= Task =
Below are some records; find each line that carries the word "think" and copy it.

= Stored data =
————————

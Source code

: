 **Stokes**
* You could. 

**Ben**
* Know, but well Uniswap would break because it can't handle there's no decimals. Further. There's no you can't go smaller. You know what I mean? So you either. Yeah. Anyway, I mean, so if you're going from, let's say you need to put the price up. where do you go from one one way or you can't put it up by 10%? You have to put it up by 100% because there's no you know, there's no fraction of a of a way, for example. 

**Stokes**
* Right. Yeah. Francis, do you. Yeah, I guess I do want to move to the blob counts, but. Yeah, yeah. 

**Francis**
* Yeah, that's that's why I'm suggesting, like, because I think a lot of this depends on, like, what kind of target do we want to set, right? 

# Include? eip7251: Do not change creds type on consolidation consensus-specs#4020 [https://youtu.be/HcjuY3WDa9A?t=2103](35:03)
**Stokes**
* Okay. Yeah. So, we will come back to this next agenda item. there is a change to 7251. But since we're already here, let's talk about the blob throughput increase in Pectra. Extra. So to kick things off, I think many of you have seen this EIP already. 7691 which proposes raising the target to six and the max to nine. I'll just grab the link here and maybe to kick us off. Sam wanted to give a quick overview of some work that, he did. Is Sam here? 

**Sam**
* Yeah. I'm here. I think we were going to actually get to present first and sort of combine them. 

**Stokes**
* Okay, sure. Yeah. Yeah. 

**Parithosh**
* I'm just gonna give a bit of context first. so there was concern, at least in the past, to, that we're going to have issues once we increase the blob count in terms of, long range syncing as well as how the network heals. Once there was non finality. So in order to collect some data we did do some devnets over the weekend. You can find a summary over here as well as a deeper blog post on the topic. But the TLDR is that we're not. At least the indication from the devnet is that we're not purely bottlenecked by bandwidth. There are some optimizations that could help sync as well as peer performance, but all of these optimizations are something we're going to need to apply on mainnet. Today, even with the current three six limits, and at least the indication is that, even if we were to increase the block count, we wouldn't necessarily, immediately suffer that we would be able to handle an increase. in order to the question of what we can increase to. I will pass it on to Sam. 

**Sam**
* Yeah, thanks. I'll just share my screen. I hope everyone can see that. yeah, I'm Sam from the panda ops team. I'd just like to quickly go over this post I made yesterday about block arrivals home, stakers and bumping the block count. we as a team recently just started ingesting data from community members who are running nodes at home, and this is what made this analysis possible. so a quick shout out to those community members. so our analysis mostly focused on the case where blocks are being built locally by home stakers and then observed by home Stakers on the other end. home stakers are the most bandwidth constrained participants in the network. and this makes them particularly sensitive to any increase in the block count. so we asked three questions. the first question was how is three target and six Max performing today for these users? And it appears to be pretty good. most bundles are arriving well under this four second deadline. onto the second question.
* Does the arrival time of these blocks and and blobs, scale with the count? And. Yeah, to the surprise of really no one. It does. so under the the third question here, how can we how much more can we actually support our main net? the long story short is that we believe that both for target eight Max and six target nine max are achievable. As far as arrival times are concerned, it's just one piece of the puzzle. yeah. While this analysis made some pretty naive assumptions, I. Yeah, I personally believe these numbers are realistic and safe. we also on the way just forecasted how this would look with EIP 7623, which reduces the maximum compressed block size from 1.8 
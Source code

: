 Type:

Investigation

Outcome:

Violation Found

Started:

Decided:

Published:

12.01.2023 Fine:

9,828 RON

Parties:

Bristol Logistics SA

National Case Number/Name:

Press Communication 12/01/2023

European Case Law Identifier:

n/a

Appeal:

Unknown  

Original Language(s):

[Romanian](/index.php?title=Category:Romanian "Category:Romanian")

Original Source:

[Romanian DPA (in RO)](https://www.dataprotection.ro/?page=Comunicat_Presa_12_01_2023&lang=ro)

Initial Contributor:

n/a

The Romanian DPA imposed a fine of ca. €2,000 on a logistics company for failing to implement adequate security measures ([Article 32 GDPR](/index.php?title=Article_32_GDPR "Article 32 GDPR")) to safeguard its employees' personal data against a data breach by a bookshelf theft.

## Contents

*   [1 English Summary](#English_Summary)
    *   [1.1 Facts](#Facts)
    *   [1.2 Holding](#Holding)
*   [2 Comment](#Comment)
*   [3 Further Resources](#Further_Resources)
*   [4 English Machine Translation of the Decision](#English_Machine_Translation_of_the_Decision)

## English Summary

————————

= Answer for this exercise =
* Yeah, that's that's why I'm suggesting, like, because I think a lot of this depends on, like, what kind of target do we want to set, right? 
* Okay. Yeah. So, we will come back to this next agenda item. there is a change to 7251. But since we're already here, let's talk about the blob throughput increase in Pectra. Extra. So to kick things off, I think many of you have seen this EIP already. 7691 which proposes raising the target to six and the max to nine. I'll just grab the link here and maybe to kick us off. Sam wanted to give a quick overview of some work that, he did. Is Sam here? 
* Yeah. I'm here. I think we were going to actually get to present first and sort of combine them. 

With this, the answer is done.